Another example: 七夕 (たなばた)

七夕|しちせき|0:しち;1:せき
<entry>
  <ent_seq>1579640</ent_seq>
  <k_ele>
    <keb>七夕</keb>
    <ke_pri>ichi1</ke_pri>
    <ke_pri>news1</ke_pri>
    <ke_pri>nf22</ke_pri>
  </k_ele>
  <k_ele>
    <keb>棚機</keb>
  </k_ele>
  <k_ele>
    <keb>織女</keb>
  </k_ele>
  <k_ele>
    <keb>棚幡</keb>
    <ke_inf>&oK;</ke_inf>
  </k_ele>
  <r_ele>
    <reb>たなばた</reb>
    <re_pri>ichi1</re_pri>
    <re_pri>news1</re_pri>
    <re_pri>nf22</re_pri>
  </r_ele>
  <r_ele>
    <reb>しちせき</reb>
    <re_restr>七夕</re_restr>
  </r_ele>
  <sense>
    <pos>&n;</pos>
    <xref>五節句</xref>
    <gloss>Festival of the Weaver (July 7th)</gloss>
    <gloss>Star Festival (one of the five annual festivals)</gloss>
  </sense>
</entry>

Other missing kanji (I haven't manually verified these, so some may be incorrect): 広がった枝 天皇 経緯 三越 東芝 平壌 伊勢丹 蒔絵 正木 晨朝 筑子 水俣病 淀川 高麗 贅沢 浪漫 西藏 可哀相 散らかった紙屑 親父 桔梗 神奈川県 御飯 愛媛県 凛々しい 烏龍茶


FWIW, both 今年|ことし and 七夕|たなばた existed in JmdictFurigana 1.2, but not 1.3. Others, like 天皇|てんのう, have never existed.

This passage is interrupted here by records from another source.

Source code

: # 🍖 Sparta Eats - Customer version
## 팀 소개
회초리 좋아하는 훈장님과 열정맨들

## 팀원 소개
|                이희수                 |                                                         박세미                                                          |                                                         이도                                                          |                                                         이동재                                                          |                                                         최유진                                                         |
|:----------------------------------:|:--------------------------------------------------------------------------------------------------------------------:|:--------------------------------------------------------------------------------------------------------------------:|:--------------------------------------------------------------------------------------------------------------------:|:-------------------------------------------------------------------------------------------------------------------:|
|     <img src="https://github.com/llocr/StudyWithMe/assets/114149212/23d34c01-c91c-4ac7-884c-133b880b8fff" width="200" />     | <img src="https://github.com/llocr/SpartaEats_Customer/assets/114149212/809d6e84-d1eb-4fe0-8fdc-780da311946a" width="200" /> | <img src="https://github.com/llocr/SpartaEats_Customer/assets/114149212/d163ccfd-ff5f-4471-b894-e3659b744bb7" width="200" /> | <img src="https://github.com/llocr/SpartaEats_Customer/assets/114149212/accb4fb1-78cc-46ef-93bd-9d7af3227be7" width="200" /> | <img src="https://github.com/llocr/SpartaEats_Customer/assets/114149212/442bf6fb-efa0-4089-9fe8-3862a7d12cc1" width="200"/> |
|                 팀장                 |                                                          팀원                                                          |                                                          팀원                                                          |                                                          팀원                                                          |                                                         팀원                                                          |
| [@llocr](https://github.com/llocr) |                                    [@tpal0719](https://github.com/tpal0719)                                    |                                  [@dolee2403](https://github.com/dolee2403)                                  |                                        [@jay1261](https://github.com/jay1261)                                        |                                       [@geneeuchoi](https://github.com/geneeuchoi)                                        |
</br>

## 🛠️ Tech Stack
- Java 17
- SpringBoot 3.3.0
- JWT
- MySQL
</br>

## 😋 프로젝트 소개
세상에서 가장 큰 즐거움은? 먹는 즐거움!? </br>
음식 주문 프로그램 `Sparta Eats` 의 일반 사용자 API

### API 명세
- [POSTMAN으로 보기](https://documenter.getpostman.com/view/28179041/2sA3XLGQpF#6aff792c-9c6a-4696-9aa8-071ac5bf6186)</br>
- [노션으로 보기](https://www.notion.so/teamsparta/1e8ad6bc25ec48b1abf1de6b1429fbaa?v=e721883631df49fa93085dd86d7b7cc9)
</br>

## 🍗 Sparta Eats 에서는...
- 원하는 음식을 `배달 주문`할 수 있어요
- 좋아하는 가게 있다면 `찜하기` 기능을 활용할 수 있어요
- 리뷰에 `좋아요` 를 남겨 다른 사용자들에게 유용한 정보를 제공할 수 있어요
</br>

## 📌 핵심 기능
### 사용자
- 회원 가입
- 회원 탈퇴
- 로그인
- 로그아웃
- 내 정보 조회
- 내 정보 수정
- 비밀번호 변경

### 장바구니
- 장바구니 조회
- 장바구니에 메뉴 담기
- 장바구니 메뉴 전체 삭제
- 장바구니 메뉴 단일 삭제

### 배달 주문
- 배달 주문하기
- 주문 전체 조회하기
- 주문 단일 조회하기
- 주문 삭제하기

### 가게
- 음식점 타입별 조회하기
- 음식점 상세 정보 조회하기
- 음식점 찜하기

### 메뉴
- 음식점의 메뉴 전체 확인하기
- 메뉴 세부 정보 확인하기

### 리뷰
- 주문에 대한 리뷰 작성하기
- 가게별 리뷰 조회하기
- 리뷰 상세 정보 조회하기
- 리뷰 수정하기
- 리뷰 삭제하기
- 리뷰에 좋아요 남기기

Doublevil commented 4 years ago

It was just a bunch of special readings missing from the dedicated file. Some of these readings had been in a previous version of the special readings file but were removed when I implemented a better special readings list. They are now back. I also added some kanji readings to handle stuff like 親父 and 凛々しい.

Some of the expressions from your list are names or sentence parts. If you want to add more proper nouns to the special readings list, you are free to do it, but there are many, many unsolved names in the Jmedict and the aim of this project is not to have a comprehensive list of names (most of the ones that can't be solved are not interesting to cut in furigana parts anyways).

In any case, the main ones that were missing are now part of the 2.2 release.